Data items
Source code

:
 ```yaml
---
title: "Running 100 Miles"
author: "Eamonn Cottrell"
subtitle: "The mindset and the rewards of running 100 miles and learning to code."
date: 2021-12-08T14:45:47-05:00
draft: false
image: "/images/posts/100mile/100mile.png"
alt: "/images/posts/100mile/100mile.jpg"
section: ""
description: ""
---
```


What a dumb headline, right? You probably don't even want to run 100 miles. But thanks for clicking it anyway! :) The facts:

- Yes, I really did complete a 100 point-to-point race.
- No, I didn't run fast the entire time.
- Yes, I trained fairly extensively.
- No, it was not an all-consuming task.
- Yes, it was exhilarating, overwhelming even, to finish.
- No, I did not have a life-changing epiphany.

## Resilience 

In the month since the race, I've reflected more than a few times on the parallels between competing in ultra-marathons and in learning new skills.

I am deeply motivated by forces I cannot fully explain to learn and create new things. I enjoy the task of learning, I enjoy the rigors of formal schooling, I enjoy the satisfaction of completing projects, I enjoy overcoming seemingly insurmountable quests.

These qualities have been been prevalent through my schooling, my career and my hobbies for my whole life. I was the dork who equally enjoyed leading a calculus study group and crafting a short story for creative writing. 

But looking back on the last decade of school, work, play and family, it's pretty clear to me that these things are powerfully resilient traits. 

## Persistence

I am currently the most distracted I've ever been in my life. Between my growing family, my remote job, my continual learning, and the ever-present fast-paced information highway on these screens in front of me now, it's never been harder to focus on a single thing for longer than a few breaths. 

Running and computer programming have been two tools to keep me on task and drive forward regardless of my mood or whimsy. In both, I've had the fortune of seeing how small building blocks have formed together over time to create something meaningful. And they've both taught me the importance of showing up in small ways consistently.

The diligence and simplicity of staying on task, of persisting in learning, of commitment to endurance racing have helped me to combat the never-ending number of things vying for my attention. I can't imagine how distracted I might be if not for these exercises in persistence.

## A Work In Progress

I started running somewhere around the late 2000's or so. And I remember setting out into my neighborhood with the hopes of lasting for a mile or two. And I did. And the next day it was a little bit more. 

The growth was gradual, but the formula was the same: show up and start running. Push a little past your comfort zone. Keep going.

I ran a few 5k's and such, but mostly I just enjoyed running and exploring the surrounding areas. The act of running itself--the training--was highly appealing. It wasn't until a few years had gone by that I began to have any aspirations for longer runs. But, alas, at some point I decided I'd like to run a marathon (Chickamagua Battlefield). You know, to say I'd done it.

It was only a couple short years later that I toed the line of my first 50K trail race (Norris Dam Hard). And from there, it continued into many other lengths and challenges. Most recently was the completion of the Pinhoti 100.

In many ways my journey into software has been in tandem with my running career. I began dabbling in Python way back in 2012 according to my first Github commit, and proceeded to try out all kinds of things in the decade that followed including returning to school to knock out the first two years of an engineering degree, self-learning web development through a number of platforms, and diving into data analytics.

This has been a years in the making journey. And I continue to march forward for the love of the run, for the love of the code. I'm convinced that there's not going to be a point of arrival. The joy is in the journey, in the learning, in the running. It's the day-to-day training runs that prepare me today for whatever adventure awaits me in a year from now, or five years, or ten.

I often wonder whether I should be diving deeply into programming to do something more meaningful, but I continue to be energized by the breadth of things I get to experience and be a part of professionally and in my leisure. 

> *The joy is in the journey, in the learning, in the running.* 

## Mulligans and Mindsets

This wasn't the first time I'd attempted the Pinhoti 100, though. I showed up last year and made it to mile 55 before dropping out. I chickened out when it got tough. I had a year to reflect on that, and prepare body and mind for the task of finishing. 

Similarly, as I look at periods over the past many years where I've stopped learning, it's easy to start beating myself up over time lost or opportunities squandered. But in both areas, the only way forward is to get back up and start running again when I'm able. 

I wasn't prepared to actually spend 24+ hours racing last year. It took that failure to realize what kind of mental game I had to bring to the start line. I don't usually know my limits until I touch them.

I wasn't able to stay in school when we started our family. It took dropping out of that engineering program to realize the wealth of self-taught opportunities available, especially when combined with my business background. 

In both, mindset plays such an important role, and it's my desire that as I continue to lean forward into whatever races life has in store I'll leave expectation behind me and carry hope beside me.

Exercise prompt
Copy exactly the lines above, starting at the opening line and finishing at the line in which "I am currently" occurs.

Exercise result
Source code

:
 ```yaml
---
title: "Running 100 Miles"
author: "Eamonn Cottrell"
subtitle: "The mindset and the rewards of running 100 miles and learning to code."
date: 2021-12-08T14:45:47-05:00
draft: false
image: "/images/posts/100mile/100mile.png"
alt: "/images/posts/100mile/100mile.jpg"
section: ""
description: ""
---
```


What a dumb headline, right? You probably don't even want to run 100 miles. But thanks for clicking it anyway! :) The facts:

- Yes, I really did complete a 100 point-to-point race.
- No, I didn't run fast the entire time.
- Yes, I trained fairly extensively.
- No, it was not an all-consuming task.
- Yes, it was exhilarating, overwhelming even, to finish.
- No, I did not have a life-changing epiphany.

## Resilience 

In the month since the race, I've reflected more than a few times on the parallels between competing in ultra-marathons and in learning new skills.

I am deeply motivated by forces I cannot fully explain to learn and create new things. I enjoy the task of learning, I enjoy the rigors of formal schooling, I enjoy the satisfaction of completing projects, I enjoy overcoming seemingly insurmountable quests.

These qualities have been been prevalent through my schooling, my career and my hobbies for my whole life. I was the dork who equally enjoyed leading a calculus study group and crafting a short story for creative writing. 

But looking back on the last decade of school, work, play and family, it's pretty clear to me that these things are powerfully resilient traits. 

## Persistence

I am currently the most distracted I've ever been in my life. Between my growing family, my remote job, my continual learning, and the ever-present fast-paced information highway on these screens in front of me now, it's never been harder to focus on a single thing for longer than a few breaths. 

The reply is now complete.